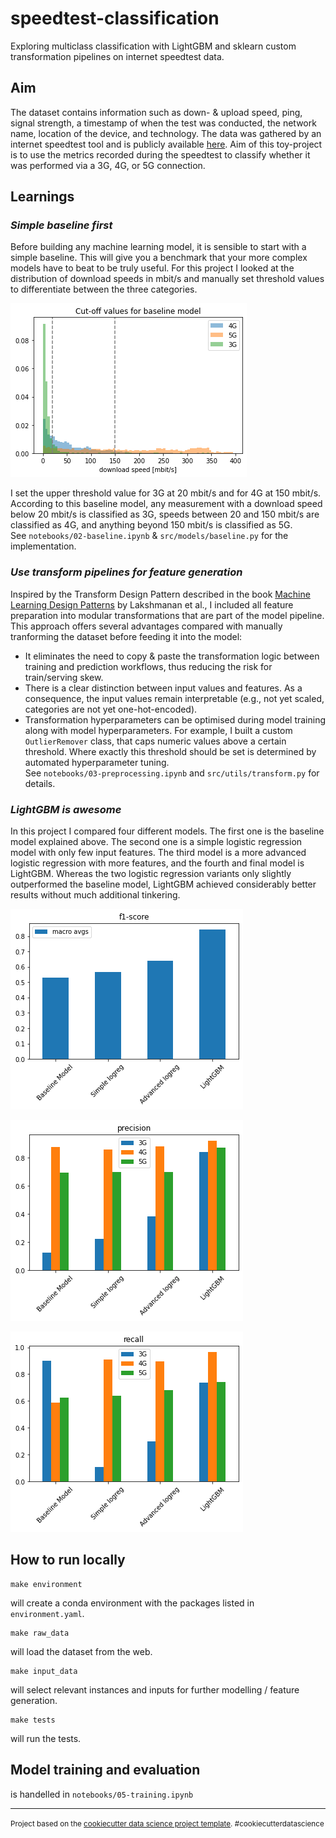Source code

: # speedtest-classification
Exploring multiclass classification with LightGBM and sklearn custom transformation pipelines on internet speedtest data.  

## Aim
The dataset contains information such as down- & upload speed, ping, signal strength, a timestamp of when the test was conducted, the network name, location of the device, and technology.
The data was gathered by an internet speedtest tool and is publicly available [here](https://www.netztest.at/de/Opentests).
Aim of this toy-project is to use the metrics recorded during the speedtest to classify whether it was performed via a 3G, 4G, or 5G connection.  

## Learnings
### _Simple baseline first_ 

Before building any machine learning model, it is sensible to start with a simple baseline. 
This will give you a benchmark that your more complex models have to beat to be truly useful.
For this project I looked at the distribution of download speeds in mbit/s and manually set threshold values to differentiate between the three categories.

![](images/baseline-cut-offs.png)

I set the upper threshold value for 3G at 20 mbit/s and for 4G at 150 mbit/s.
According to this baseline model, any measurement with a download speed below 20 mbit/s is classified as 3G, speeds between 20 and 150 mbit/s are classified as 4G, and anything beyond 150 mbit/s is classified as 5G.  
See `notebooks/02-baseline.ipynb` & `src/models/baseline.py` for the implementation.

### _Use transform pipelines for feature generation_  

Inspired by the Transform Design Pattern described in the book [Machine Learning Design Patterns](https://www.oreilly.com/library/view/machine-learning-design/9781098115777/) by Lakshmanan et al., I included all feature preparation into modular transformations that are part of the model pipeline.
This approach offers several advantages compared with manually tranforming the dataset before feeding it into the model:
* It eliminates the need to copy & paste the transformation logic between training and prediction workflows, thus reducing the risk for train/serving skew.
* There is a clear distinction between input values and features. As a consequence, the input values remain interpretable (e.g., not yet scaled, categories are not yet one-hot-encoded).
* Transformation hyperparameters can be optimised during model training along with model hyperparameters. For example, I built a custom `OutlierRemover` class, that caps numeric values above a certain threshold. Where exactly this threshold should be set is determined by automated hyperparameter tuning.  
See `notebooks/03-preprocessing.ipynb` and `src/utils/transform.py` for details.  

### _LightGBM is awesome_
In this project I compared four different models. The first one is the baseline model explained above. The second one is a simple logistic regression model with only few input features. The third model is a more advanced logistic regression with more features, and the fourth and final model is LightGBM.
Whereas the two logistic regression variants only slightly outperformed the baseline model, LightGBM achieved considerably better results without much additional tinkering.

![image](images/f1-macro.png)

![image](images/precision-classwise.png)

![image](images/recall-classwise.png)

## How to run locally
    make environment
will create a conda environment with the packages listed in `environment.yaml`.  

    make raw_data
will load the dataset from the web.

    make input_data
will select relevant instances and inputs for further modelling / feature generation.

    make tests
will run the tests.  

## Model training and evaluation
is handelled in `notebooks/05-training.ipynb`

---
<p><small>Project based on the <a target="_blank" href="https://drivendata.github.io/cookiecutter-data-science/">cookiecutter data science project template</a>. #cookiecutterdatascience</small></p>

....

**Your instructions:**
Drop every picture from the data, then output all the rest exactly.

**Answer area:**
Source code

: # speedtest-classification
Exploring multiclass classification with LightGBM and sklearn custom transformation pipelines on internet speedtest data.  

## Aim
The dataset contains information such as down- & upload speed, ping, signal strength, a timestamp of when the test was conducted, the network name, location of the device, and technology.
The data was gathered by an internet speedtest tool and is publicly available [here](https://www.netztest.at/de/Opentests).
Aim of this toy-project is to use the metrics recorded during the speedtest to classify whether it was performed via a 3G, 4G, or 5G connection.  

## Learnings
### _Simple baseline first_ 

Before building any machine learning model, it is sensible to start with a simple baseline. 
This will give you a benchmark that your more complex models have to beat to be truly useful.
For this project I looked at the distribution of download speeds in mbit/s and manually set threshold values to differentiate between the three categories.

![](images/baseline-cut-offs.png)

I set the upper threshold value for 3G at 20 mbit/s and for 4G at 150 mbit/s.
According to this baseline model, any measurement with a download speed below 20 mbit/s is classified as 3G, speeds between 20 and 150 mbit/s are classified as 4G, and anything beyond 150 mbit/s is classified as 5G.  
See `notebooks/02-baseline.ipynb` & `src/models/baseline.py` for the implementation.

### _Use transform pipelines for feature generation_  

Inspired by the Transform Design Pattern described in the book [Machine Learning Design Patterns](https://www.oreilly.com/library/view/machine-learning-design/9781098115777/) by Lakshmanan et al., I included all feature preparation into modular transformations that are part of the model pipeline.
This approach offers several advantages compared with manually tranforming the dataset before feeding it into the model:
* It eliminates the need to copy & paste the transformation logic between training and prediction workflows, thus reducing the risk for train/serving skew.
* There is a clear distinction between input values and features. As a consequence, the input values remain interpretable (e.g., not yet scaled, categories are not yet one-hot-encoded).
* Transformation hyperparameters can be optimised during model training along with model hyperparameters. For example, I built a custom `OutlierRemover` class, that caps numeric values above a certain threshold. Where exactly this threshold should be set is determined by automated hyperparameter tuning.  
See `notebooks/03-preprocessing.ipynb` and `src/utils/transform.py` for details.  

### _LightGBM is awesome_
In this project I compared four different models. The first one is the baseline model explained above. The second one is a simple logistic regression model with only few input features. The third model is a more advanced logistic regression with more features, and the fourth and final model is LightGBM.
Whereas the two logistic regression variants only slightly outperformed the baseline model, LightGBM achieved considerably better results without much additional tinkering.

![image](images/f1-macro.png)

![image](images/precision-classwise.png)

![image](images/recall-classwise.png)

## How to run locally
    make environment
will create a conda environment with the packages listed in `environment.yaml`.  

    make raw_data
will load the dataset from the web.

    make input_data
will select relevant instances and inputs for further modelling / feature generation.

    make tests
will run the tests.  

## Model training and evaluation
is handelled in `notebooks/05-training.ipynb`

---
<p><small>Project based on the <a target="_blank" href="https://drivendata.github.io/cookiecutter-data-science/">cookiecutter data science project template</a>. #cookiecutterdatascience</small></p>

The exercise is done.